Mussels Spaghetti in a White Wine and Basil Oil Broth

Spaghetti Cozzo in Brodo di Vino Bianco e Basilico Olio
Mussels Spaghetti in a White Wine and Basil Oil Broth (with title)
You will never like every single item on the menu. And even if it looks good on paper, you will have your own taste which may not coincide with the chef's. So in the world of restaurant uncertainty, how do you guarantee with a good degree of consistency between patrons the quality of one? Answer: with the care with which the food is prepared. So there was this one time I ate mussels in a reputedly good restaurant in Tagaytay. I wasn't yet well-versed in preparing mussels so I unknowingly ate the beards, which were present in almost all of them.
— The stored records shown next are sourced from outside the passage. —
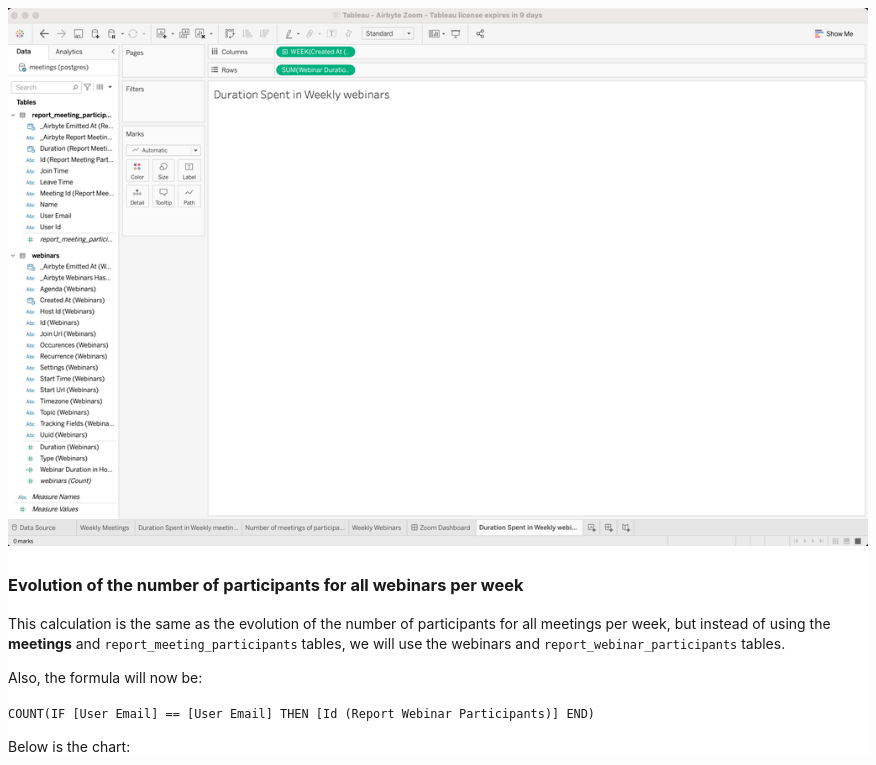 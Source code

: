 ![](../.gitbook/assets/duration-spent-in-weekly-webinars.png)

### Evolution of the number of participants for all webinars per week

This calculation is the same as the evolution of the number of participants for all meetings per week, but instead of using the **meetings** and `report_meeting_participants` tables, we will use the webinars and `report_webinar_participants` tables.

Also, the formula will now be:

`COUNT(IF [User Email] == [User Email] THEN [Id (Report Webinar Participants)] END)`

Below is the chart:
FUCK I ATE THESE FREAKING GROSS NYLONY THREADS!!! Byssus threads. Totally nauseating. Now that I've learned how to cook mussels, which are high in protein, low in fat, and I totally love, I don't ever have to live through that again. It's not just the debearded mussels. Check if the shrimp is deveined. You'll enjoy the tenderloin more if you don't have a silvery sheet of fascia running through it. Squid that is meltingly soft tells you they didn't throw it in a pan and leave it there forever. Care for the food equals care for the customers, and that's a good gauge of quality as any. (Recipe follows)
Mortar with basil oil
This recipe is from Cook With Jamie, which will drain you of your saliva flipping through it and best of all, all profits from the book go to the Fifteen foundation.
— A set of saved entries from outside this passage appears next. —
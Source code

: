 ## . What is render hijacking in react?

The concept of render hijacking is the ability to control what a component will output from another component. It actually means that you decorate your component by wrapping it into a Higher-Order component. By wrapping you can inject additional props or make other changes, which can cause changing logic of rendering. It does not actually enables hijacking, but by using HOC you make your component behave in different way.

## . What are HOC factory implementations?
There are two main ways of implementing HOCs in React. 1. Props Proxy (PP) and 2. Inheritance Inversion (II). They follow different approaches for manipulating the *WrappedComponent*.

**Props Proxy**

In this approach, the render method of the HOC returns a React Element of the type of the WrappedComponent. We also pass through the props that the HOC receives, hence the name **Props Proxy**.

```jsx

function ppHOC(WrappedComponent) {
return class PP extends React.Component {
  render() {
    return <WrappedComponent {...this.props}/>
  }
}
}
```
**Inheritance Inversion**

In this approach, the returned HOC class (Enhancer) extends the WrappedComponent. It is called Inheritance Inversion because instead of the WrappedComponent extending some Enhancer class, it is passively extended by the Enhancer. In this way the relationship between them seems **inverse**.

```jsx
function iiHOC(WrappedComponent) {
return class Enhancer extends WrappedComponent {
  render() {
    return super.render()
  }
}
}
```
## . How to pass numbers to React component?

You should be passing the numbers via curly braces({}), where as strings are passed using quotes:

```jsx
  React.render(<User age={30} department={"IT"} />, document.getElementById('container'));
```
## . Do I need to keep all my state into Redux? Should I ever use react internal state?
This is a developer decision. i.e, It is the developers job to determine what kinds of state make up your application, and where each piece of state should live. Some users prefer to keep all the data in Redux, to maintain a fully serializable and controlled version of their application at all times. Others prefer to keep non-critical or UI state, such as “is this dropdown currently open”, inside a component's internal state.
  • 1kg (2lbs) fresh mussels

  • 1 large handful of fresh basil

  • 2 anchovy fillets, drained

  • juice of 1 lemon

  • 60mL (1/4 cup) extra virgin olive oil

  • 500g (9oz) spaghetti

  • 200mL (3/4 cup) white wine

  • 2 fresh red chili peppers

You'll get your fresh mussels hopefully in some water. Make sure that they are all shut tight. If there are any ajar, give them a thwack on the counter and they should close right up. If they don't, they are dead and you should discard them since you don't know how long they've been dead and mussels become toxic quickly. Pull out any beards (black strings) emanating from the shells with your fingers (or use a paring knife for leverage) and give them a good rinse just to get any remaining dirt or scum out; I even gave them a scrub. Drain them in a colander.

In a mortar, place the basil leaves with a good pinch of salt and pound into a paste. Add half the lemon juice and all the olive oil and combine.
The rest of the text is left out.